## [Aim of the exercise]
Every line below that carries the word "значений" needs to be copied.

(Data)

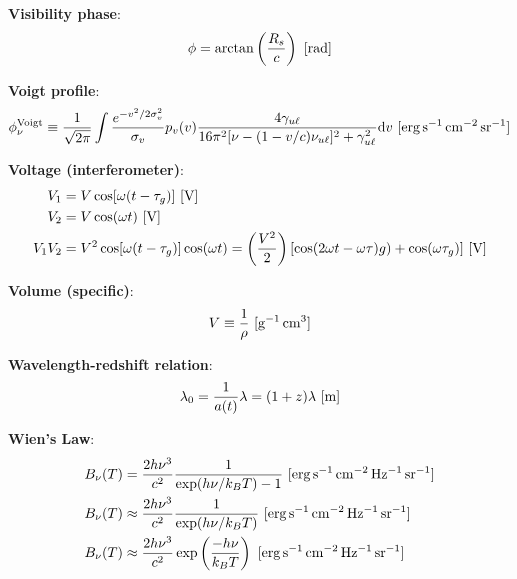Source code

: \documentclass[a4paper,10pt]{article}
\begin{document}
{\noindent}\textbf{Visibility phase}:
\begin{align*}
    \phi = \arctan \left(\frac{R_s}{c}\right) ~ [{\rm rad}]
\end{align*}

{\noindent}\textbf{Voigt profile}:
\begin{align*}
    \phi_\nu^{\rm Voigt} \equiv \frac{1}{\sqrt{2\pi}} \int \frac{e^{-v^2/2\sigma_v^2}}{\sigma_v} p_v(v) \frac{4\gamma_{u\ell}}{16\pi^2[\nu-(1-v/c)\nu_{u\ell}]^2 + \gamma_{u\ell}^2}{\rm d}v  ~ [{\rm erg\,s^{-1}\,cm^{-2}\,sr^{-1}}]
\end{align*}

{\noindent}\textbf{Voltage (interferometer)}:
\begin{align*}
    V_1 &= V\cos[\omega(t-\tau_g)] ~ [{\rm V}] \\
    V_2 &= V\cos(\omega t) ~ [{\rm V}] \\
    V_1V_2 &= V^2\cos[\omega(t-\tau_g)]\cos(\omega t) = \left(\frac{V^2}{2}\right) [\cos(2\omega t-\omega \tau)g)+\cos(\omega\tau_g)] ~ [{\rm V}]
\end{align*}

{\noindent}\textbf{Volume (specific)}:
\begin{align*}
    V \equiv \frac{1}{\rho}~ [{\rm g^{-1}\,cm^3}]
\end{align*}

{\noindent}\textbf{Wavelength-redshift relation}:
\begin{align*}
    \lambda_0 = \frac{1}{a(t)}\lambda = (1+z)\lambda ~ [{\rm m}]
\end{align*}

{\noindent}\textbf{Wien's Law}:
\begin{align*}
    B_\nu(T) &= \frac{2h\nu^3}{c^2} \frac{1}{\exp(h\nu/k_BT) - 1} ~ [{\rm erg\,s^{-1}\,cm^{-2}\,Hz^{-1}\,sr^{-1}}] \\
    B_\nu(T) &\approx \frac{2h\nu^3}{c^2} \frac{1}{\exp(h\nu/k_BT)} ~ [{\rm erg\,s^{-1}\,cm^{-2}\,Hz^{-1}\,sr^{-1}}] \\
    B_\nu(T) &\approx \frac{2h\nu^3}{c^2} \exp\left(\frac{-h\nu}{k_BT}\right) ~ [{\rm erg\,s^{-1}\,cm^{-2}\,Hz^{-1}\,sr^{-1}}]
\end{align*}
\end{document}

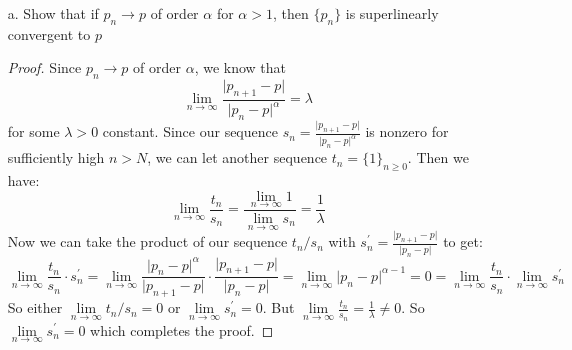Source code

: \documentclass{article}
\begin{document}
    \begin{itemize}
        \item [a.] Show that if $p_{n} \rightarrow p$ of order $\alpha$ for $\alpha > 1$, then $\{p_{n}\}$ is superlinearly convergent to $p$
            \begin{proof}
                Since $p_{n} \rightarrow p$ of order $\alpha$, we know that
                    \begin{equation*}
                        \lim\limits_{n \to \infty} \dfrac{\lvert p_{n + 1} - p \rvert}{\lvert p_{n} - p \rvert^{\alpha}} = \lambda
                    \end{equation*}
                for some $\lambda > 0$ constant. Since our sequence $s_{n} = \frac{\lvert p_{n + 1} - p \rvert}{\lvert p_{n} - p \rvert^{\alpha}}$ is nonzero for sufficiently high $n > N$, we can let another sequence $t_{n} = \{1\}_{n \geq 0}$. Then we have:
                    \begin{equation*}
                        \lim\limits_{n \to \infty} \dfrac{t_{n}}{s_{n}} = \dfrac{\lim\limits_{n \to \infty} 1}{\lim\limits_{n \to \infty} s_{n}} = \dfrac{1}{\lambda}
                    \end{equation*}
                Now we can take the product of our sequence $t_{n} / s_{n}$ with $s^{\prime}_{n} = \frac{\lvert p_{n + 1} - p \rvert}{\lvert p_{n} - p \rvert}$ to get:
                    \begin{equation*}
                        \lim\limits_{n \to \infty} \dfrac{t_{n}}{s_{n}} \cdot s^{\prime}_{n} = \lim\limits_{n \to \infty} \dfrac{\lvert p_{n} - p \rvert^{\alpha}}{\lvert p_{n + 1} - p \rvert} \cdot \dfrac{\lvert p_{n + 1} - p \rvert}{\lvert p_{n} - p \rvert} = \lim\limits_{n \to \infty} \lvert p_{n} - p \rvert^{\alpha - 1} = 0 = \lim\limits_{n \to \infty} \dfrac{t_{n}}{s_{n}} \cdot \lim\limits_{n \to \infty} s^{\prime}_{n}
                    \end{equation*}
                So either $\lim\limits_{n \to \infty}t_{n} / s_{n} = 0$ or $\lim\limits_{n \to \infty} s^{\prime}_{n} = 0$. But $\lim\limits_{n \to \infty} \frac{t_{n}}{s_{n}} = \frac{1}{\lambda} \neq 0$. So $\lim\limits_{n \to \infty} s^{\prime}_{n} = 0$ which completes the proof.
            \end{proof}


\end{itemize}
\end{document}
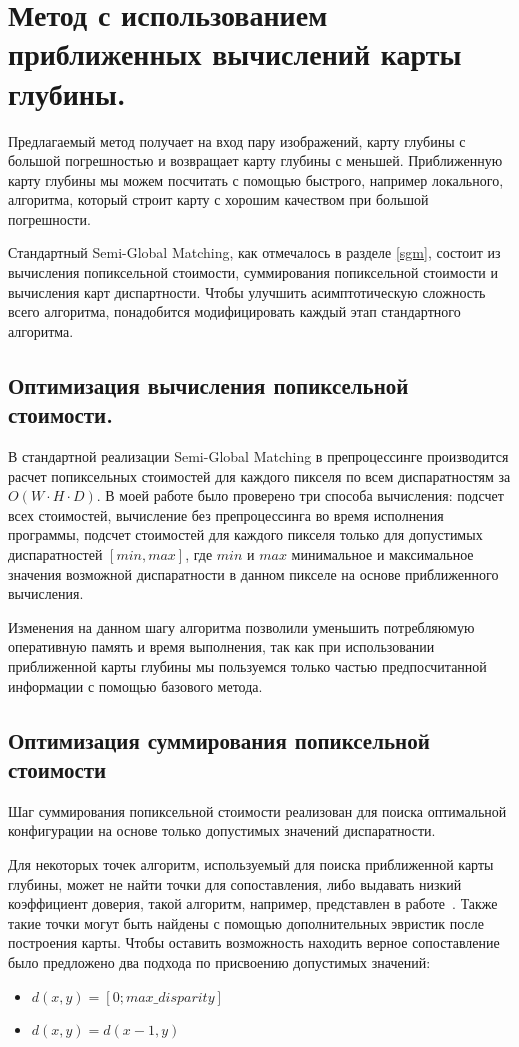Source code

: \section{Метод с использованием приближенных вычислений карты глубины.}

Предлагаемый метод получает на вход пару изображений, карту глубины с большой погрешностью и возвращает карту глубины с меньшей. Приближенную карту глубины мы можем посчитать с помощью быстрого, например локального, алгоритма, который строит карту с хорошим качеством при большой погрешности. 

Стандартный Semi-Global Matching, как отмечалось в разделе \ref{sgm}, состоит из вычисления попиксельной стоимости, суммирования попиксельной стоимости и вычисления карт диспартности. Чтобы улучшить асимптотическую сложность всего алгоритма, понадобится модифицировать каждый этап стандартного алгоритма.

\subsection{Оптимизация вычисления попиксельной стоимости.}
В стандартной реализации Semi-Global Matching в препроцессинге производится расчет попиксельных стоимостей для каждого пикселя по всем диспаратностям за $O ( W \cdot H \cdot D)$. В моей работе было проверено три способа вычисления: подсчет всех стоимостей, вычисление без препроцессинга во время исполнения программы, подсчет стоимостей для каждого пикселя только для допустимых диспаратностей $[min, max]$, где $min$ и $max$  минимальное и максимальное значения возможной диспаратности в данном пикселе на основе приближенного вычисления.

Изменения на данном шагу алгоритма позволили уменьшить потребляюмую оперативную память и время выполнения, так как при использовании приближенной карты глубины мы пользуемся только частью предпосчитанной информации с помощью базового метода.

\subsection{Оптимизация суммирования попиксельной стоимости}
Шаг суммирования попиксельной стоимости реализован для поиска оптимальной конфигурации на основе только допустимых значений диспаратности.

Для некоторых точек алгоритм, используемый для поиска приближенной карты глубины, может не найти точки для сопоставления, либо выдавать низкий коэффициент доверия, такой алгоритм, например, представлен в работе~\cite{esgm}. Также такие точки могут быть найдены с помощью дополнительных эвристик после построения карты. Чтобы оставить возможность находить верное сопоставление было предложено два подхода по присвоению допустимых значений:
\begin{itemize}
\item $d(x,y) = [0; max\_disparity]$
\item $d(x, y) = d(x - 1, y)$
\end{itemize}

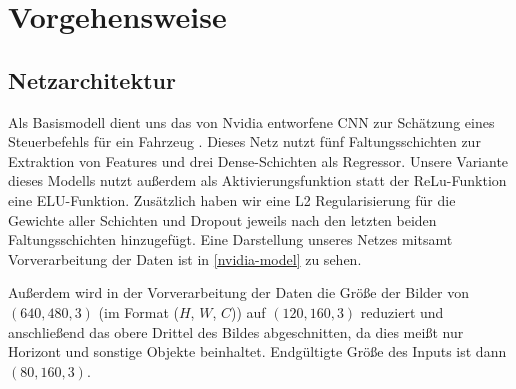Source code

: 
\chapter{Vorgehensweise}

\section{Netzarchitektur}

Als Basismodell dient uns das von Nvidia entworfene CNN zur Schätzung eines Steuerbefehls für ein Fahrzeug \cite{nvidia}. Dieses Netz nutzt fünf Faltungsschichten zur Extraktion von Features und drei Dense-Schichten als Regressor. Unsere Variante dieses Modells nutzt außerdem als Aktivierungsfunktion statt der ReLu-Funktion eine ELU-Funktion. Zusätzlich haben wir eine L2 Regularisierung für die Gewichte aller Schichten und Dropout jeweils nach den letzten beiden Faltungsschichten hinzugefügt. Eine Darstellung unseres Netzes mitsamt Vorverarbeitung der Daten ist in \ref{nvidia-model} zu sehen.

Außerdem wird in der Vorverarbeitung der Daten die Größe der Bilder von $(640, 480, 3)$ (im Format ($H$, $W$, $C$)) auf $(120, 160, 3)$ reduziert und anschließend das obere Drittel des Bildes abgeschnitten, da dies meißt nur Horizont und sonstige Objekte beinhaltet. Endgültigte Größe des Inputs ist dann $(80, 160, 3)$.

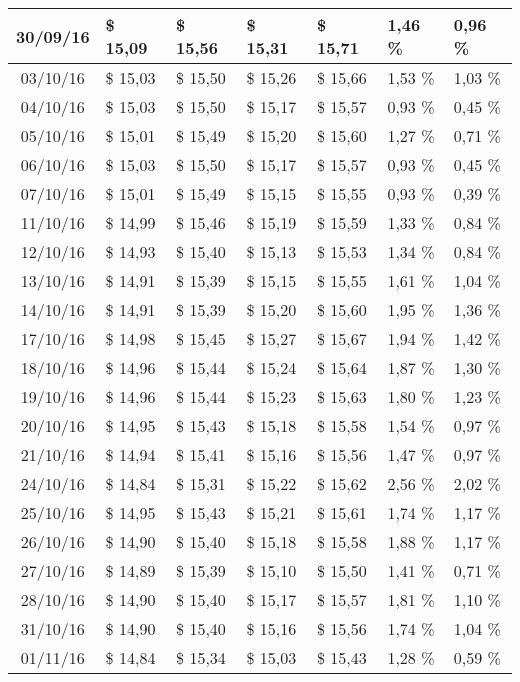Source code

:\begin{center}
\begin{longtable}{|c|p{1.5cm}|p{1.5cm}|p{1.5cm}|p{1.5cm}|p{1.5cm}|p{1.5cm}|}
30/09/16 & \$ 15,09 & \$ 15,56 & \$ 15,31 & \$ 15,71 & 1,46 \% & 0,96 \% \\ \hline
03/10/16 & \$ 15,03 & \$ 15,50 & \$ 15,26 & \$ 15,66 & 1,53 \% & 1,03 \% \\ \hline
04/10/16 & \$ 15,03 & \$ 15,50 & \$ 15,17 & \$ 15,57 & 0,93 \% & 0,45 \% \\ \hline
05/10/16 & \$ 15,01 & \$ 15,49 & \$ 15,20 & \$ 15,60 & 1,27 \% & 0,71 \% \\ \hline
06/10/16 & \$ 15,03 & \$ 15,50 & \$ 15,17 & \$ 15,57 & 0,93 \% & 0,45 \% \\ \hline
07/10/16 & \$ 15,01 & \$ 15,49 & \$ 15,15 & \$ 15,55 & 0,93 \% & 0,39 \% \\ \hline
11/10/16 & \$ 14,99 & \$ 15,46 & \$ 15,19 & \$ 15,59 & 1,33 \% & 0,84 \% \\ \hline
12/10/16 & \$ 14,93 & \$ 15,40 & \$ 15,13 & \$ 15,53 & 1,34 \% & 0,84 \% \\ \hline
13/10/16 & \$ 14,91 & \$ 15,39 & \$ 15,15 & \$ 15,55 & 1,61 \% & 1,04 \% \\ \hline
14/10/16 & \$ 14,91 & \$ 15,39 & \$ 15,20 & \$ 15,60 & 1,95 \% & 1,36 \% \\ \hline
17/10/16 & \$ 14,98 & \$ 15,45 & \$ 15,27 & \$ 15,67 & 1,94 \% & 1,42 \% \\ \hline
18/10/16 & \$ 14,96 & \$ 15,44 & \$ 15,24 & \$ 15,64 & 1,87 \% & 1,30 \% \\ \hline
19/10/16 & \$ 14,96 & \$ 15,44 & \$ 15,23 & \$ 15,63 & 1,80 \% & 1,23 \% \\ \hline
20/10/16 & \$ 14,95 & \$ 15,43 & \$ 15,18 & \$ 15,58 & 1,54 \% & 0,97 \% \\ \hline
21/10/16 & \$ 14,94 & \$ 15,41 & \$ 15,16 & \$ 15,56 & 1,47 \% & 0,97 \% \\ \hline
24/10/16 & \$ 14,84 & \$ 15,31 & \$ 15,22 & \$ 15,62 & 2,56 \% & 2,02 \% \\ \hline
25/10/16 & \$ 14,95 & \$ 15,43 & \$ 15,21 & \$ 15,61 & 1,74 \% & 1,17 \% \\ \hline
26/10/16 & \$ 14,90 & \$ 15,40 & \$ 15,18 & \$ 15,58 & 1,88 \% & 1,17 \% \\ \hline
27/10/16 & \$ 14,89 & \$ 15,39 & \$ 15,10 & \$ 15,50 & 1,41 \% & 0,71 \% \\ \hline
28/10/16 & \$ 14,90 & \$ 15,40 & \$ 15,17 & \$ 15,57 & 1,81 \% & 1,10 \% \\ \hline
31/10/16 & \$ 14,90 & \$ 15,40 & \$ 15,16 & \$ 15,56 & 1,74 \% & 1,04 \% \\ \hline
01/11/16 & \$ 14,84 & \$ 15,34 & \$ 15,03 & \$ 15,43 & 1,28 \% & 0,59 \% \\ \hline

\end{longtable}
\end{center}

(End Data)

## [Solution for this problem]
Шаг суммирования попиксельной стоимости реализован для поиска оптимальной конфигурации на основе только допустимых значений диспаратности.
Для некоторых точек алгоритм, используемый для поиска приближенной карты глубины, может не найти точки для сопоставления, либо выдавать низкий коэффициент доверия, такой алгоритм, например, представлен в работе~\cite{esgm}. Также такие точки могут быть найдены с помощью дополнительных эвристик после построения карты. Чтобы оставить возможность находить верное сопоставление было предложено два подхода по присвоению допустимых значений:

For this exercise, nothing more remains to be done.